Another look at the hang during push over git protocol

1814 views
Skip to first unread message

Jeff Preshing

unread,
May 1, 2012, 12:10:21 AM5/1/12
to msy...@googlegroups.com
Hi all, newcomer to this list and to msysGit. Feel free to point out any
newbie mistakes.

I spent some time studying Issue 457: "Push over git protocol hangs in
msysGit" (having hit it myself) and I'd like to share some observations
about it.
http://code.google.com/p/msysgit/issues/detail?id=457

I built and debugged using MSVC2008, since this is the debugger I am
most familiar with. To recap, here is the sequence of events leading to
deadlock during git push:

1. Main thread: cmd_push() connects to the server, ultimately calls
send_pack()
2. Main thread: send_pack() spawns an async thread to run sideband_demux()
3. Async thread: sideband_demux() begins eating all the responses from
the server, blocks inside read()
4. Main thread: send_pack() spawns a child process with stdout
redirected to the server, to run cmd_pack_objects()
5. Child process: cmd_pack_objects() ultimately attempts to write to
stdout; blocks inside write()
6. Main thread: send_pack() blocks waiting for child process to finish.

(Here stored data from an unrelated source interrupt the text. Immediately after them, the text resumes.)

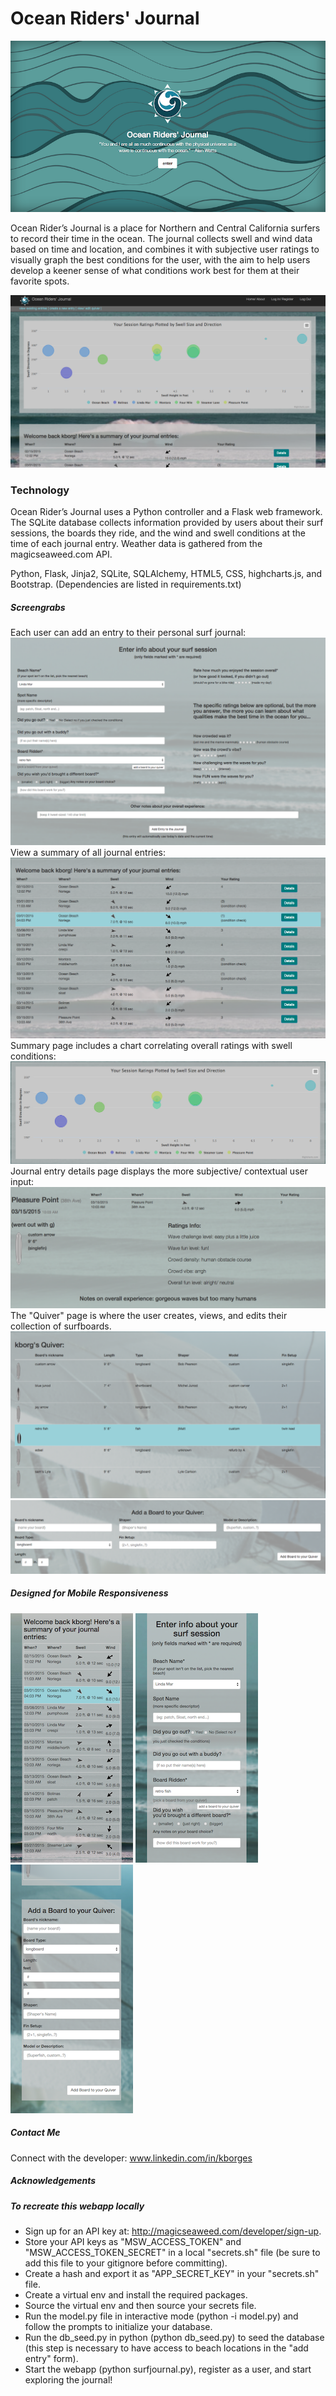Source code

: Ocean Riders' Journal
===========

![CoverPage](https://raw.githubusercontent.com/kb0rg/hb_project/master/screengrabs/sg01_cover.png)

Ocean Rider’s Journal is a place for Northern and Central California surfers to record their time in the ocean. The journal collects swell and wind data based on time and location, and combines it with subjective user ratings to visually graph the best conditions for the user, with the aim to help users develop a keener sense of what conditions work best for them at their favorite spots.

![JournalEntriesSummaryPageExample](https://raw.githubusercontent.com/kb0rg/hb_project/master/screengrabs/sg02_summary.png)

### Technology

Ocean Rider’s Journal uses a Python controller and a Flask web framework. The SQLite database collects information provided by users about their surf sessions, the boards they ride, and the wind and swell conditions at the time of each journal entry. Weather data is gathered from the magicseaweed.com API. 

Python, Flask, Jinja2, SQLite, SQLAlchemy, HTML5, CSS, highcharts.js, and Bootstrap. 
(Dependencies are listed in requirements.txt)


##### Screengrabs

Each user can add an entry to their personal surf journal:
![JournalAddEntryExample](https://raw.githubusercontent.com/kb0rg/hb_project/master/screengrabs/sg04_add.png)
View a summary of all journal entries:
![JournalEntriesSummaryTableExample](https://raw.githubusercontent.com/kb0rg/hb_project/master/screengrabs/sg02b_summary.png)
Summary page includes a chart correlating overall ratings with swell conditions:
![JournalEntriesSummaryChartExample](https://raw.githubusercontent.com/kb0rg/hb_project/master/screengrabs/sg02c_summaryChart.png)
Journal entry details page displays the more subjective/ contextual user input: 
![JournalEntryDetailsExample](https://raw.githubusercontent.com/kb0rg/hb_project/master/screengrabs/sg03_details.png)
The "Quiver" page is where the user creates, views, and edits their collection of surfboards.
![QuiverBoardListExample](https://raw.githubusercontent.com/kb0rg/hb_project/master/screengrabs/sg06_quiverList.png)
![QuiverAddBoardExample](https://raw.githubusercontent.com/kb0rg/hb_project/master/screengrabs/sg05_quiverAdd.png)

##### Designed for Mobile Responsiveness

![Sm-JournalEntriesSummaryTableExample](https://raw.githubusercontent.com/kb0rg/hb_project/master/screengrabs/sg10a_mbl_summary.png)
![Sm_JournalAddEntryExample](https://raw.githubusercontent.com/kb0rg/hb_project/master/screengrabs/sg10b_mbl_addEntry.png)
![Sm_QuiverAddBoardExample](https://raw.githubusercontent.com/kb0rg/hb_project/master/screengrabs/sg10c_mbl_addBoard.png)

##### Contact Me

Connect with the developer: www.linkedin.com/in/kborges

##### Acknowledgements

 

##### To recreate this webapp locally

- Sign up for an API key at: http://magicseaweed.com/developer/sign-up.
- Store your API keys as "MSW_ACCESS_TOKEN" and "MSW_ACCESS_TOKEN_SECRET" in a local "secrets.sh" file (be sure to add this file to your gitignore before committing).
- Create a hash and export it as "APP_SECRET_KEY" in your "secrets.sh" file.
- Create a virtual env and install the required packages.
- Source the virtual env and then source your secrets file.
- Run the model.py file in interactive mode (python -i model.py) and follow the prompts to initialize your database.
- Run the db_seed.py in python (python db_seed.py) to seed the database (this step is necessary to have access to beach locations in the "add entry" form).
- Start the webapp (python surfjournal.py), register as a user, and start exploring the journal!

The deadlock is at a low level inside ntdll.dll.

Some platform notes (again, a recap for some): From Git's point of view,
everything is a POSIX file descriptor. Under MinGW, all file descriptors
are managed by the CRT, which translates them to Windows file handles.
Under the hood, MinGW also casts Winsock2 socket handles to Windows file
handles, and wraps them in a CRT file descriptor via mingw_socket().
It's this last part that's dubious. There are a lot of caveats when you
use a Winsock2 socket handle as a file handle, and that seems to be what
we're bumping up against here.

I managed to reproduce the problem in two small sample programs, which
I've attached as a .zip. One is a MinGW application, the other is native
Win32. Both samples perform a simple HTTP request to google.com while
attempting to read the response in a separate thread. Everything happens
in one process.

The MinGW sample works fine when ported to Ubuntu (just need to swap a
few headers), but deadlocks under MinGW (at least in the msysGit
environment on Windows 7 x64), in basically the same fashion as git push
(inside ntdll.dll during a simultaneous read/write). It's true that the
Git deadlock is spread across two processes and uses inherited handles,
but I don't think that makes any difference with regards to the
underlying problem, since the callstacks are pretty much the same at
deadlock time.

Here are a couple of notes about the MinGW sample I've provided. The
first note is that if you remove the dup() on line 6, the program will
still deadlock, but at a higher level: inside msvcr90.dll, while
attempting to lock the CRT file descriptor. So in effect, dup() serves
as a way of defeating the CRT lock. Indeed, "git push" calls dup() on
the socket file descriptor once in git_tcp_connect(), and a second time
in start_command() right before spawning the child process. (As many of
you are aware, dup() calls DuplicateHandle() under the hood. There is
some question as to whether it is valid to call DuplicateHandle() on a
Winsock2 socket handle. There are in fact potential issues related to
that, and lots of links talk about it, but I don't think those issues
are directly related to the deadlock problem.)

The second note is that if you move the usleep(50000) on line 37 to the
start of readSocket() in this sample, effectively delaying the reader
thread, the deadlock disappears, because the write() has time to start
and finish before read() begins. I think some people observed the same
thing about the "git push" deadlock as well.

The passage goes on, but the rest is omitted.